Recorded information START

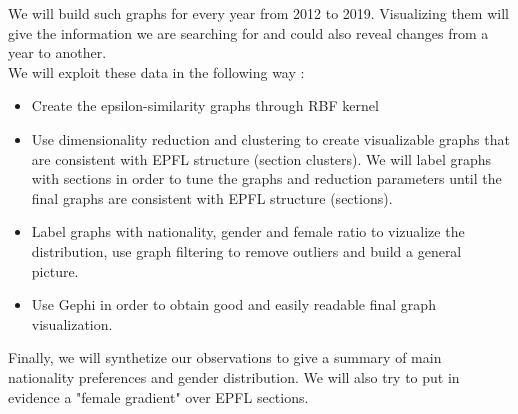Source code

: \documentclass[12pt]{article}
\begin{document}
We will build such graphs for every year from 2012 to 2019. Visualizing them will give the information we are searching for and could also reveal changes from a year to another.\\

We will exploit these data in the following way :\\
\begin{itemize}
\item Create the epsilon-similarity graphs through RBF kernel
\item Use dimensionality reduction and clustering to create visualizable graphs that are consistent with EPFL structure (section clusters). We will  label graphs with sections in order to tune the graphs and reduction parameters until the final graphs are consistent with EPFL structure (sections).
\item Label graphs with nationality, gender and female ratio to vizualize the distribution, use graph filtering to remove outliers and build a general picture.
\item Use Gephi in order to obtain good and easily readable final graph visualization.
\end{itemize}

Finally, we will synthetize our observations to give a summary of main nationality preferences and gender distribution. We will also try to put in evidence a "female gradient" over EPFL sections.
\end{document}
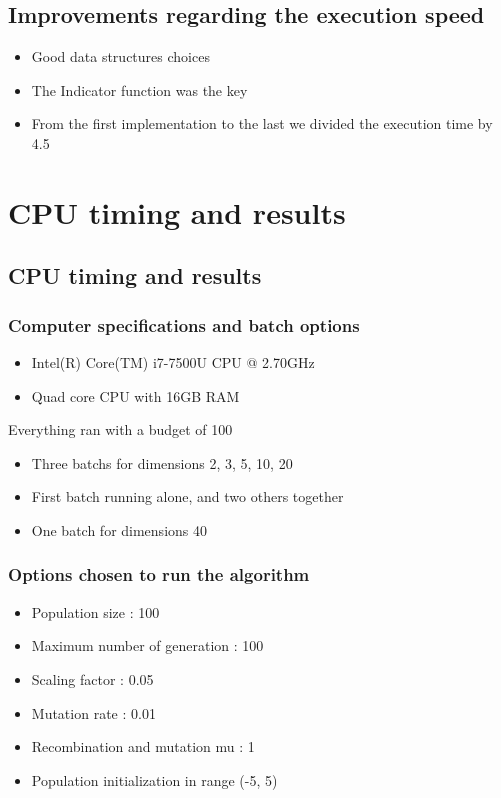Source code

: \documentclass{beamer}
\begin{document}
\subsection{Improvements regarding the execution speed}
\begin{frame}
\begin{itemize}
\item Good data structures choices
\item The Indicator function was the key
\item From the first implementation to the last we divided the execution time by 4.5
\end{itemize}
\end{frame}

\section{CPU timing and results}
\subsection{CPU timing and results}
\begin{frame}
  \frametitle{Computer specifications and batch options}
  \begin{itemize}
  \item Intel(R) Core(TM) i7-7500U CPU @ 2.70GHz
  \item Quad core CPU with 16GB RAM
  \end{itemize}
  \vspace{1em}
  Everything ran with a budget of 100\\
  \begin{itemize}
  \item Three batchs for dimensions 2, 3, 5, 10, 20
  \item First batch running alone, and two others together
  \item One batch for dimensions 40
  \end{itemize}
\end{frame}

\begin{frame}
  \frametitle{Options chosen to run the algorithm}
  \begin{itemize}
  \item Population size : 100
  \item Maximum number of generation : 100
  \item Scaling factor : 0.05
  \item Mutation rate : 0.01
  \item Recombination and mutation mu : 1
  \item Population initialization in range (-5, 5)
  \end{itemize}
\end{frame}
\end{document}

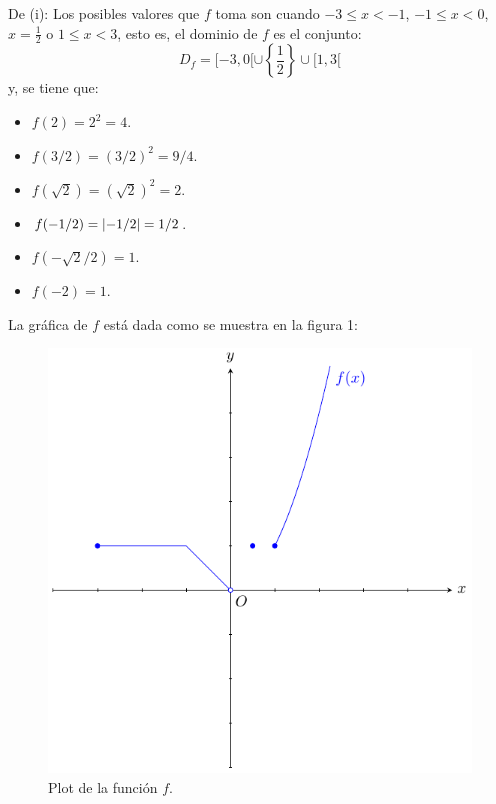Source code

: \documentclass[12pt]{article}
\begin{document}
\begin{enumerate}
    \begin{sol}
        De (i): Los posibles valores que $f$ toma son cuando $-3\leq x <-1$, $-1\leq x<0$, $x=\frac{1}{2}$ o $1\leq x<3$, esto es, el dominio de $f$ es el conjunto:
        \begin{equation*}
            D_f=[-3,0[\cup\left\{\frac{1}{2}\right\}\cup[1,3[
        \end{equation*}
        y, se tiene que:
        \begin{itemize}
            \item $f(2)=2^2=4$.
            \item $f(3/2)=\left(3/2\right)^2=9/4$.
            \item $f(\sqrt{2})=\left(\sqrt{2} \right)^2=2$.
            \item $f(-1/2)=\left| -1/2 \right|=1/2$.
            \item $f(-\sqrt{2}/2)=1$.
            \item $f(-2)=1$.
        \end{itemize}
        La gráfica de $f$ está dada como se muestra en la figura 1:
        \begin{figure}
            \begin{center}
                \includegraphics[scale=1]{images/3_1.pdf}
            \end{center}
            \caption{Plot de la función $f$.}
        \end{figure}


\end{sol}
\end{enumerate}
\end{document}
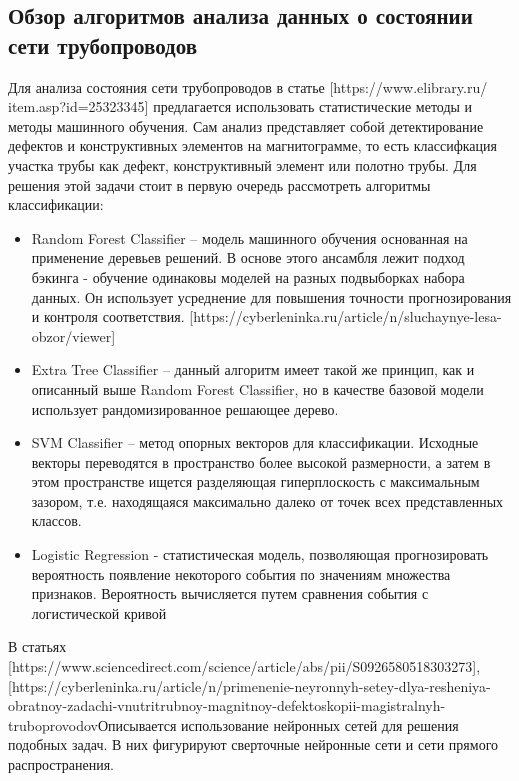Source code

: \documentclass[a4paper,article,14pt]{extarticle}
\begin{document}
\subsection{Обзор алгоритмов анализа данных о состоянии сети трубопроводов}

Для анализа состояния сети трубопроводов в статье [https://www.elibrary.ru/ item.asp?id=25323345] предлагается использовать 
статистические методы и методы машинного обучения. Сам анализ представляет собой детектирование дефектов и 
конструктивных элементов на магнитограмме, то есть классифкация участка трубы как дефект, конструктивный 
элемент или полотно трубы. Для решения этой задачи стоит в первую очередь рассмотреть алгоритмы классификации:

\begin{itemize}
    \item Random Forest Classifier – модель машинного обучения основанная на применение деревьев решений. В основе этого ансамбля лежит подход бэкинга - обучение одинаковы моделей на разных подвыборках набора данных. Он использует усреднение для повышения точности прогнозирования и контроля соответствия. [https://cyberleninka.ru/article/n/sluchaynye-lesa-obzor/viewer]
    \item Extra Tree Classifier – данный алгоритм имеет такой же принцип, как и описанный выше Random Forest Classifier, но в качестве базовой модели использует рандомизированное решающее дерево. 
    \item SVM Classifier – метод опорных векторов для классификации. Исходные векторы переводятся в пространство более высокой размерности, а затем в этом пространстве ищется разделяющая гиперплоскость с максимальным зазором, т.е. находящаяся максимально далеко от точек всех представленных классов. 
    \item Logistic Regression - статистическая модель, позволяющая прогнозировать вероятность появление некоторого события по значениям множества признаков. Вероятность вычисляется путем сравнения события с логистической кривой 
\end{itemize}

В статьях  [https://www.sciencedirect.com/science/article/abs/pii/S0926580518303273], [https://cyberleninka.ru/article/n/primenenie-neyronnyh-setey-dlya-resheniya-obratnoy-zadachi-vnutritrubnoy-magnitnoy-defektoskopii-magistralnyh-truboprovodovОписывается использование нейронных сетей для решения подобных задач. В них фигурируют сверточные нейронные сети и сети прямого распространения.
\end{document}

Recorded information END

▸ To do
Reproduce the listing word for word, but keep the pictures out of it.

▸ Answer
Source code

: \documentclass[12pt]{article}
\begin{document}
We will build such graphs for every year from 2012 to 2019. Visualizing them will give the information we are searching for and could also reveal changes from a year to another.\\

We will exploit these data in the following way :\\
\begin{itemize}
\item Create the epsilon-similarity graphs through RBF kernel
\item Use dimensionality reduction and clustering to create visualizable graphs that are consistent with EPFL structure (section clusters). We will  label graphs with sections in order to tune the graphs and reduction parameters until the final graphs are consistent with EPFL structure (sections).
\item Label graphs with nationality, gender and female ratio to vizualize the distribution, use graph filtering to remove outliers and build a general picture.
\item Use Gephi in order to obtain good and easily readable final graph visualization.
\end{itemize}

Finally, we will synthetize our observations to give a summary of main nationality preferences and gender distribution. We will also try to put in evidence a "female gradient" over EPFL sections.
\end{document}
Source code

: \documentclass{beamer}
\begin{document}
\subsection{Improvements regarding the execution speed}
\begin{frame}
\begin{itemize}
\item Good data structures choices
\item The Indicator function was the key
\item From the first implementation to the last we divided the execution time by 4.5
\end{itemize}
\end{frame}

\section{CPU timing and results}
\subsection{CPU timing and results}
\begin{frame}
  \frametitle{Computer specifications and batch options}
  \begin{itemize}
  \item Intel(R) Core(TM) i7-7500U CPU @ 2.70GHz
  \item Quad core CPU with 16GB RAM
  \end{itemize}
  \vspace{1em}
  Everything ran with a budget of 100\\
  \begin{itemize}
  \item Three batchs for dimensions 2, 3, 5, 10, 20
  \item First batch running alone, and two others together
  \item One batch for dimensions 40
  \end{itemize}
\end{frame}

\begin{frame}
  \frametitle{Options chosen to run the algorithm}
  \begin{itemize}
  \item Population size : 100
  \item Maximum number of generation : 100
  \item Scaling factor : 0.05
  \item Mutation rate : 0.01
  \item Recombination and mutation mu : 1
  \item Population initialization in range (-5, 5)
  \end{itemize}
\end{frame}
\end{document}

Source code

: \documentclass[12pt]{article}
\begin{document}
\begin{enumerate}
    \begin{sol}
        De (i): Los posibles valores que $f$ toma son cuando $-3\leq x <-1$, $-1\leq x<0$, $x=\frac{1}{2}$ o $1\leq x<3$, esto es, el dominio de $f$ es el conjunto:
        \begin{equation*}
            D_f=[-3,0[\cup\left\{\frac{1}{2}\right\}\cup[1,3[
        \end{equation*}
        y, se tiene que:
        \begin{itemize}
            \item $f(2)=2^2=4$.
            \item $f(3/2)=\left(3/2\right)^2=9/4$.
            \item $f(\sqrt{2})=\left(\sqrt{2} \right)^2=2$.
            \item $f(-1/2)=\left| -1/2 \right|=1/2$.
            \item $f(-\sqrt{2}/2)=1$.
            \item $f(-2)=1$.
        \end{itemize}
        La gráfica de $f$ está dada como se muestra en la figura 1:
        \begin{figure}
            \begin{center}
                \includegraphics[scale=1]{images/3_1.pdf}
            \end{center}
            \caption{Plot de la función $f$.}
        \end{figure}


\end{sol}
\end{enumerate}
\end{document}
Source code

: \documentclass[a4paper,article,14pt]{extarticle}
\begin{document}
\subsection{Обзор алгоритмов анализа данных о состоянии сети трубопроводов}

Для анализа состояния сети трубопроводов в статье [https://www.elibrary.ru/ item.asp?id=25323345] предлагается использовать 
статистические методы и методы машинного обучения. Сам анализ представляет собой детектирование дефектов и 
конструктивных элементов на магнитограмме, то есть классифкация участка трубы как дефект, конструктивный 
элемент или полотно трубы. Для решения этой задачи стоит в первую очередь рассмотреть алгоритмы классификации:

\begin{itemize}
    \item Random Forest Classifier – модель машинного обучения основанная на применение деревьев решений. В основе этого ансамбля лежит подход бэкинга - обучение одинаковы моделей на разных подвыборках набора данных. Он использует усреднение для повышения точности прогнозирования и контроля соответствия. [https://cyberleninka.ru/article/n/sluchaynye-lesa-obzor/viewer]
    \item Extra Tree Classifier – данный алгоритм имеет такой же принцип, как и описанный выше Random Forest Classifier, но в качестве базовой модели использует рандомизированное решающее дерево. 
    \item SVM Classifier – метод опорных векторов для классификации. Исходные векторы переводятся в пространство более высокой размерности, а затем в этом пространстве ищется разделяющая гиперплоскость с максимальным зазором, т.е. находящаяся максимально далеко от точек всех представленных классов. 
    \item Logistic Regression - статистическая модель, позволяющая прогнозировать вероятность появление некоторого события по значениям множества признаков. Вероятность вычисляется путем сравнения события с логистической кривой 
\end{itemize}

В статьях  [https://www.sciencedirect.com/science/article/abs/pii/S0926580518303273], [https://cyberleninka.ru/article/n/primenenie-neyronnyh-setey-dlya-resheniya-obratnoy-zadachi-vnutritrubnoy-magnitnoy-defektoskopii-magistralnyh-truboprovodovОписывается использование нейронных сетей для решения подобных задач. В них фигурируют сверточные нейронные сети и сети прямого распространения.
\end{document}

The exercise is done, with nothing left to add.